Jones pointed out that as much as 10% of the military has vowed to quit if gays are allowed in combat and another 14% are thinking seriously about leaving. A skeptical Jones says he suspects that if up to a quarter of the military dropped out, there wouldn’t be enough troops for the United States to honor its commitments, “which would sure make the decision on Afghanistan pretty easy,” Jones said.
“It does make you wonder about the President’s agenda,” Jones said. “It’s like he’s not as pro-gay as he is anti-war. He may be using us a battering ram against the military. That he gets all hepped up about. But something that could really help transform the culture, the insistence on explicit sex on ‘Entourage,’ well, he’s dilly-dallying on that.”
Government experts say Obama could very easily effect a change in the scripts on “Entourage.” One way would be to attach a change as a rider on the health care legislation. Another would be to appoint an openly gay member of the Supreme Court. But the President is concerned that should Justice John Paul Stevens retire, there would be no openly Protestant members of the Supreme Court, and in order to maintain minority resentment against the dominant WASP and gay-bashing culture, it would help to have at least one token Protestant.

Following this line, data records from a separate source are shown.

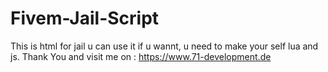 # Fivem-Jail-Script
This is html for jail u can use it if u wannt, u need to make your self lua and js. Thank You and visit me on : https://www.71-development.de
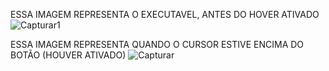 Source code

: ESSA IMAGEM REPRESENTA O EXECUTAVEL, ANTES DO HOVER ATIVADO 
![Capturar1](https://github.com/caiodansk/painel-de-login-front-end/assets/124446768/25b63a4d-35a9-40ff-a1eb-92864d6e13d4)

ESSA IMAGEM REPRESENTA QUANDO O CURSOR ESTIVE ENCIMA DO BOTÃO (HOUVER ATIVADO)
![Capturar](https://github.com/caiodansk/painel-de-login-front-end/assets/124446768/27381559-6014-4327-9f7b-3dc1b963607a)

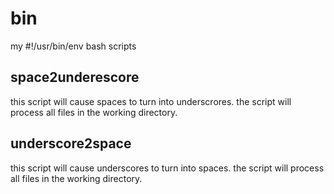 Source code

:# bin
my #!/usr/bin/env bash scripts

## space2underescore
this script will cause spaces to turn into underscrores. 
the script will process all files in the working directory.
 
## underscore2space
this script will cause underscores to turn into spaces.
the script will process all files in the working directory.

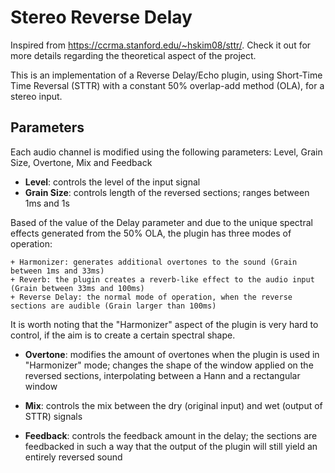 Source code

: # Stereo Reverse Delay

Inspired from https://ccrma.stanford.edu/~hskim08/sttr/. Check it out for more details regarding the theoretical aspect of the project.

This is an implementation of a Reverse Delay/Echo plugin, using Short-Time Time Reversal (STTR) with a constant 50% overlap-add method (OLA), for a stereo input. 

## Parameters
Each audio channel is modified using the following parameters: Level, Grain Size, Overtone, Mix and Feedback
- **Level**: controls the level of the input signal
- **Grain Size**: controls length of the reversed sections; ranges between 1ms and 1s

Based of the value of the Delay parameter and due to the unique spectral effects generated from the 50% OLA, the plugin has three modes of operation:

    + Harmonizer: generates additional overtones to the sound (Grain between 1ms and 33ms)
    + Reverb: the plugin creates a reverb-like effect to the audio input (Grain between 33ms and 100ms)
    + Reverse Delay: the normal mode of operation, when the reverse sections are audible (Grain larger than 100ms)
    
It is worth noting that the "Harmonizer" aspect of the plugin is very hard to control, if the aim is to create a certain spectral shape.

- **Overtone**: modifies the amount of overtones when the plugin is used in "Harmonizer" mode; changes the shape of the window applied on the reversed sections, interpolating between a Hann and a rectangular window

- **Mix**: controls the mix between the dry (original input) and wet (output of STTR) signals
- **Feedback**: controls the feedback amount in the delay; the sections are feedbacked in such a way that the output of the plugin will still yield an entirely reversed sound
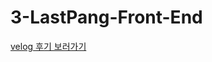 # 3-LastPang-Front-End
[velog 후기 보러가기](https://velog.io/@xowns3213/%EA%B7%B8%EB%A1%9C%EC%8A%A4%ED%86%A4-%ED%9B%84%EA%B8%B0) 
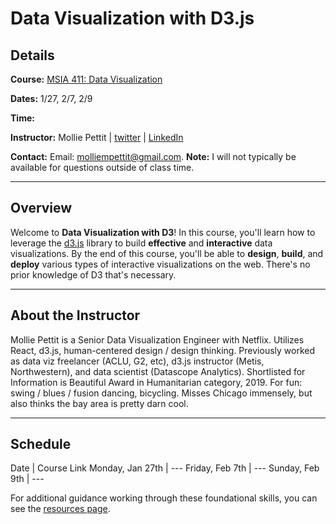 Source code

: # Data Visualization with D3.js

## Details

**Course:** [MSIA 411: Data Visualization](https://www.mccormick.northwestern.edu/analytics/curriculum/descriptions/msia-411.html)

**Dates:** 1/27, 2/7, 2/9

**Time:** 

**Instructor:** Mollie Pettit | [twitter](https://twitter.com/MollzMP) | [LinkedIn](https://www.linkedin.com/in/molliempettit/)

**Contact:** Email: molliempettit@gmail.com.  **Note:** I will not typically be available for questions outside of class time. 

---
## Overview
Welcome to **Data Visualization with D3**! In this course, you'll learn how to leverage the [d3.js](https://d3js.org) library to build **effective** and **interactive** data visualizations. By the end of this course, you'll be able to **design**, **build**, and **deploy** various types of interactive visualizations on the web. There's no prior knowledge of D3 that's necessary.

---
## About the Instructor

Mollie Pettit is a Senior Data Visualization Engineer with Netflix. Utilizes React, d3.js, human-centered design / design thinking. Previously worked as data viz freelancer (ACLU, G2, etc), d3.js instructor (Metis, Northwestern), and data scientist (Datascope Analytics). Shortlisted for Information is Beautiful Award in Humanitarian category, 2019. For fun: swing / blues / fusion dancing, bicycling. Misses Chicago immensely, but also thinks the bay area is pretty darn cool.

---
## Schedule
Date | Course Link
Monday, Jan 27th | --- 
Friday, Feb 7th | --- 
Sunday, Feb 9th | --- 


For additional guidance working through these foundational skills, you can see the [resources page](resources.md).
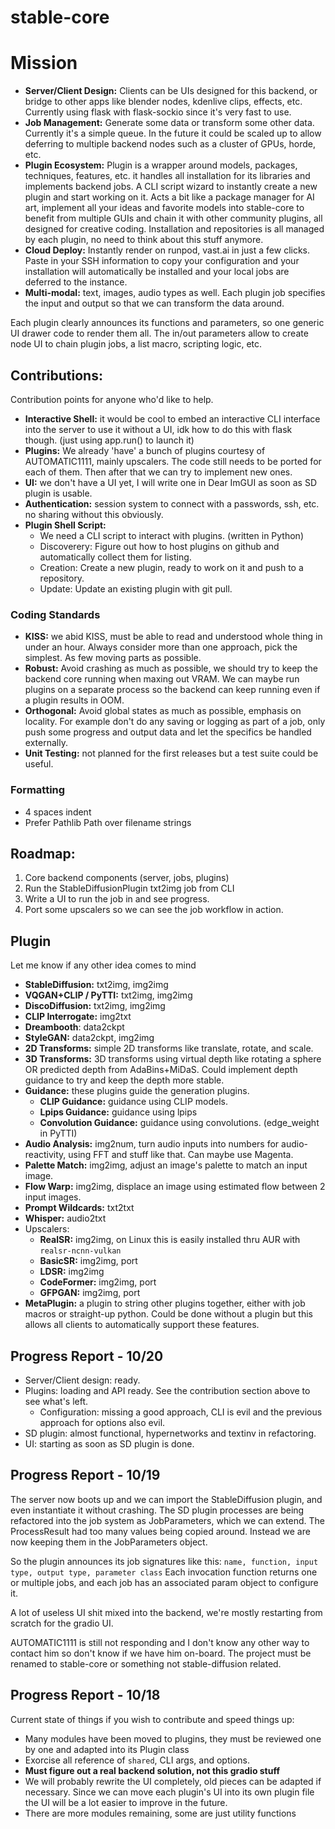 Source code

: # stable-core

# Mission

- **Server/Client Design:**  Clients can be UIs designed for this backend, or bridge to other apps like blender nodes, kdenlive clips, effects, etc. Currently using flask with flask-sockio since it's very fast to use.
- **Job Management:** Generate some data or transform some other data.  Currently it's a simple queue. In the future it could be scaled up to allow deferring to multiple backend nodes such as a cluster of GPUs, horde, etc.
- **Plugin Ecosystem:** Plugin is a wrapper around models, packages, techniques, features, etc. it handles all installation for its libraries and implements backend jobs. A CLI script wizard to instantly create a new plugin and start working on it. Acts a bit like a package manager for AI art, implement all your ideas and favorite models into stable-core to benefit from multiple GUIs and chain it with other community plugins, all designed for creative coding. Installation and repositories is all managed by each plugin, no need to think about this stuff anymore.
- **Cloud Deploy:** Instantly render on runpod, vast.ai in just a few clicks. Paste in your SSH information to copy your configuration and your installation will automatically be installed and your local jobs are deferred to the instance.
- **Multi-modal:** text, images, audio types as well. Each plugin job specifies the input and output so that we can transform the data around.

Each plugin clearly announces its functions and parameters, so one generic UI drawer code to render them all.
The in/out parameters allow to create node UI to chain plugin jobs, a list macro, scripting logic, etc.

## Contributions:

Contribution points for anyone who'd like to help.

- **Interactive Shell:** it would be cool to embed an interactive CLI interface into the server to use it without a UI, idk how to do this with flask though. (just using app.run() to launch it) 
- **Plugins:** We already 'have' a bunch of plugins courtesy of AUTOMATIC1111, mainly upscalers. The code still needs to be ported for each of them. Then after that we can try to implement new ones.
- **UI:** we don't have a UI yet, I will write one in Dear ImGUI as soon as SD plugin is usable.
- **Authentication:** session system to connect with a passwords, ssh, etc. no sharing without this obviously.
- **Plugin Shell Script:**
   - We need a CLI script to interact with plugins. (written in Python)
   - Discoverery: Figure out how to host plugins on github and automatically collect them for listing.
   - Creation: Create a new plugin, ready to work on it and push to a repository.
   - Update: Update an existing plugin with git pull.

### Coding Standards

- **KISS:** we abid KISS, must be able to read and understood whole thing in under an hour. Always consider more than one approach, pick the simplest. As few moving parts as possible.
- **Robust:** Avoid crashing as much as possible, we should try to keep the backend core running when maxing out VRAM. We can maybe run plugins on a separate process so the backend can keep running even if a plugin results in OOM.
- **Orthogonal:** Avoid global states as much as possible, emphasis on locality. For example don't do any saving or logging as part of a job, only push some progress and output data and let the specifics be handled externally.
- **Unit Testing:** not planned for the first releases but a test suite could be useful.

### Formatting
- 4 spaces indent
- Prefer Pathlib Path over filename strings


## Roadmap:
1. Core backend components (server, jobs, plugins)
2. Run the StableDiffusionPlugin txt2img job from CLI
3. Write a UI to run the job in and see progress.
4. Port some upscalers so we can see the job workflow in action.

## Plugin

Let me know if any other idea comes to mind

* **StableDiffusion:** txt2img, img2img
* **VQGAN+CLIP / PyTTI:** txt2img, img2img
* **DiscoDiffusion:** txt2img, img2img
* **CLIP Interrogate:** img2txt
* **Dreambooth**: data2ckpt
* **StyleGAN:** data2ckpt, img2img
* **2D Transforms:** simple 2D transforms like translate, rotate, and scale.
* **3D Transforms:** 3D transforms using virtual depth like rotating a sphere OR predicted depth from AdaBins+MiDaS. Could implement depth guidance to try and keep the depth more stable.
* **Guidance:** these plugins guide the generation plugins.
   * **CLIP Guidance:** guidance using CLIP models.
   * **Lpips Guidance:** guidance using lpips
   * **Convolution Guidance:** guidance using convolutions. (edge_weight in PyTTI)
* **Audio Analysis:** img2num, turn audio inputs into numbers for audio-reactivity, using FFT and stuff like that. Can maybe use Magenta.
* **Palette Match:** img2img, adjust an image's palette to match an input image.
* **Flow Warp:** img2img, displace an image using estimated flow between 2 input images.
* **Prompt Wildcards:** txt2txt
* **Whisper:** audio2txt
* Upscalers:
  * **RealSR:** img2img, on Linux this is easily installed thru AUR with `realsr-ncnn-vulkan`
  * **BasicSR:** img2img, port
  * **LDSR:** img2img
  * **CodeFormer:** img2img, port
  * **GFPGAN:** img2img, port
* **MetaPlugin:** a plugin to string other plugins together, either with job macros or straight-up python. Could be done without a plugin but this allows all clients to automatically support these features.

## Progress Report - 10/20

- Server/Client design: ready.
- Plugins: loading and API ready. See the contribution section above to see what's left.
  - Configuration: missing a good approach, CLI is evil and the previous approach for options also evil.
- SD plugin: almost functional, hypernetworks and textinv in refactoring.
- UI: starting as soon as SD plugin is done.

## Progress Report - 10/19

The server now boots up and we can import the StableDiffusion plugin, and even instantiate it without crashing.
The SD plugin processes are being refactored into the job system as JobParameters, which we can extend.
The ProcessResult had too many values being copied around. Instead we are now keeping them in the JobParameters object. 

So the plugin announces its job signatures like this: `name, function, input type, output type, parameter class`
Each invocation function returns one or multiple jobs, and each job has an associated param object to configure it.

A lot of useless UI shit mixed into the backend, we're mostly restarting from scratch for the gradio UI.

AUTOMATIC1111 is still not responding and I don't know any other way to contact him so don't know if we have him on-board. The project must be renamed to stable-core or something not stable-diffusion related.

## Progress Report - 10/18

Current state of things if you wish to contribute and speed things up:

- Many modules have been moved to plugins, they must be reviewed one by one and adapted into its Plugin class
- Exorcise all reference of `shared`, CLI args, and options.
- **Must figure out a real backend solution, not this gradio stuff**
- We will probably rewrite the UI completely, old pieces can be adapted if necessary. Since we can move each plugin's UI into its own plugin file the UI will be a lot easier to improve in the future.
- There are more modules remaining, some are just utility functions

But a gay-friendly court could be the best route. According to one court observer, “it takes a fine legal mind to obliterate the distinction between brotherly love and erotic love. Brotherly love, the ‘band of brothers’ love, has always been needed among soldiers in combat. It’s what will make you face those enemy bullets. You don’t want to let your comrades down, or worse, let them die. Erotic love, though, has always been viewed as something different. It’s what a man has for a woman. Or in the case of homosexuals, what a man has for another man. For generations the notion of that has made heterosexual men queasy. The idea of the guy next to you in the foxhole desiring you in that way could take your mind off the bullet headed for you, and him. But that was then. Now, thankfully we’re over that.
“But ‘Entourage’? Nothing short of judicial fiat is going to change the heterosexual couch potato. The Supreme Court is the way to go.”